• ASSIGNMENT:
An exact repetition of every entry, with no images, is the required answer.

• Rendered images with source text:
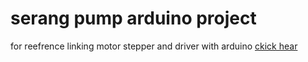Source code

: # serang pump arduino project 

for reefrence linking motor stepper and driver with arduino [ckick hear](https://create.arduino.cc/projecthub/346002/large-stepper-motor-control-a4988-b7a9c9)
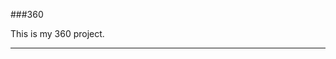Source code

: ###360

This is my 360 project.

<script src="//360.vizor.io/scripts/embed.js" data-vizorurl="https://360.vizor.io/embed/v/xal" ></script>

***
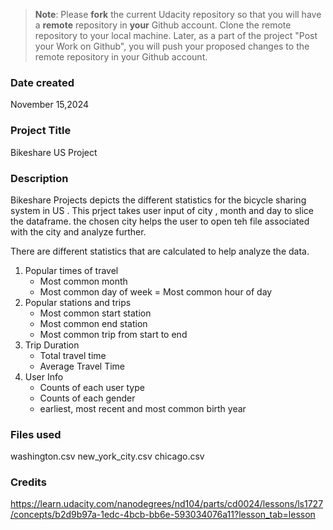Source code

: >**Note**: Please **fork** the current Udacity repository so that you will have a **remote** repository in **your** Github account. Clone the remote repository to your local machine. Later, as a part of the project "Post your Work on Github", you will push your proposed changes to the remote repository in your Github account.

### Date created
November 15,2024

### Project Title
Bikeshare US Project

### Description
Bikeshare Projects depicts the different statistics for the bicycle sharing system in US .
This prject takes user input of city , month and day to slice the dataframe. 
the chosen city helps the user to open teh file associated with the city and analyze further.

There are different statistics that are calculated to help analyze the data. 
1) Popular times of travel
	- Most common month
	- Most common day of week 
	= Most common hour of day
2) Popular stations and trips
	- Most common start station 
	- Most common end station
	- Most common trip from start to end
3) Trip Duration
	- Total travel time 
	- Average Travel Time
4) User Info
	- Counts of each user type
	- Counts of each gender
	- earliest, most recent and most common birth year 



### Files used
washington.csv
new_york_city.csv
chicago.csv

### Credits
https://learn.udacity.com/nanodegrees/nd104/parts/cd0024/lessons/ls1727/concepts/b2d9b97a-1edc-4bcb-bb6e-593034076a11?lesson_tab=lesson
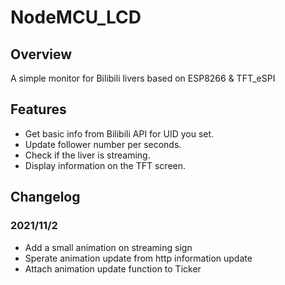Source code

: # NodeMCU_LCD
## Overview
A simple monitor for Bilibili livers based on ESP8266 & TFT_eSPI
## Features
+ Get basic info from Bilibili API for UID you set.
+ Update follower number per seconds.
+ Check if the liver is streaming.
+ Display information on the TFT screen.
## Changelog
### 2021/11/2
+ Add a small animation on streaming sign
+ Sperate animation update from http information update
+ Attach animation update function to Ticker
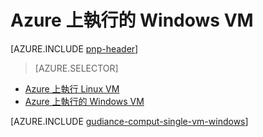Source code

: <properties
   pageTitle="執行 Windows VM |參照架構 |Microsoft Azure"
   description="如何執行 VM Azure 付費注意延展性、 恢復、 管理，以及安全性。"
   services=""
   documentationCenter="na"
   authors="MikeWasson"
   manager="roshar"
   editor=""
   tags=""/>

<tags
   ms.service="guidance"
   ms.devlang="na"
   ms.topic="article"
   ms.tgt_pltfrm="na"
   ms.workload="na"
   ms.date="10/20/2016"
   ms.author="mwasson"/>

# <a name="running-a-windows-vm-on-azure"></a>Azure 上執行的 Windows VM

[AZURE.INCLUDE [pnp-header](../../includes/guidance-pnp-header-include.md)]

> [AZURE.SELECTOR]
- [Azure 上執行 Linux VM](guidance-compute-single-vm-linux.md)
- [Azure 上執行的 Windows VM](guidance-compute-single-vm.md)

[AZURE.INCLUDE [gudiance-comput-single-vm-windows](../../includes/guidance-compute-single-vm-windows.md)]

• EXERCISE SOLUTION:
Source code

: # serang pump arduino project 

for reefrence linking motor stepper and driver with arduino [ckick hear](https://create.arduino.cc/projecthub/346002/large-stepper-motor-control-a4988-b7a9c9)
Source code

: ###360

This is my 360 project.

<script src="//360.vizor.io/scripts/embed.js" data-vizorurl="https://360.vizor.io/embed/v/xal" ></script>

***
Source code

: >**Note**: Please **fork** the current Udacity repository so that you will have a **remote** repository in **your** Github account. Clone the remote repository to your local machine. Later, as a part of the project "Post your Work on Github", you will push your proposed changes to the remote repository in your Github account.

### Date created
November 15,2024

### Project Title
Bikeshare US Project

### Description
Bikeshare Projects depicts the different statistics for the bicycle sharing system in US .
This prject takes user input of city , month and day to slice the dataframe. 
the chosen city helps the user to open teh file associated with the city and analyze further.

There are different statistics that are calculated to help analyze the data. 
1) Popular times of travel
	- Most common month
	- Most common day of week 
	= Most common hour of day
2) Popular stations and trips
	- Most common start station 
	- Most common end station
	- Most common trip from start to end
3) Trip Duration
	- Total travel time 
	- Average Travel Time
4) User Info
	- Counts of each user type
	- Counts of each gender
	- earliest, most recent and most common birth year 



### Files used
washington.csv
new_york_city.csv
chicago.csv

### Credits
https://learn.udacity.com/nanodegrees/nd104/parts/cd0024/lessons/ls1727/concepts/b2d9b97a-1edc-4bcb-bb6e-593034076a11?lesson_tab=lesson
Source code

: # NodeMCU_LCD
## Overview
A simple monitor for Bilibili livers based on ESP8266 & TFT_eSPI
## Features
+ Get basic info from Bilibili API for UID you set.
+ Update follower number per seconds.
+ Check if the liver is streaming.
+ Display information on the TFT screen.
## Changelog
### 2021/11/2
+ Add a small animation on streaming sign
+ Sperate animation update from http information update
+ Attach animation update function to Ticker
Source code

: <properties
   pageTitle="執行 Windows VM |參照架構 |Microsoft Azure"
   description="如何執行 VM Azure 付費注意延展性、 恢復、 管理，以及安全性。"
   services=""
   documentationCenter="na"
   authors="MikeWasson"
   manager="roshar"
   editor=""
   tags=""/>

<tags
   ms.service="guidance"
   ms.devlang="na"
   ms.topic="article"
   ms.tgt_pltfrm="na"
   ms.workload="na"
   ms.date="10/20/2016"
   ms.author="mwasson"/>

# <a name="running-a-windows-vm-on-azure"></a>Azure 上執行的 Windows VM

[AZURE.INCLUDE [pnp-header](../../includes/guidance-pnp-header-include.md)]

> [AZURE.SELECTOR]
- [Azure 上執行 Linux VM](guidance-compute-single-vm-linux.md)
- [Azure 上執行的 Windows VM](guidance-compute-single-vm.md)

[AZURE.INCLUDE [gudiance-comput-single-vm-windows](../../includes/guidance-compute-single-vm-windows.md)]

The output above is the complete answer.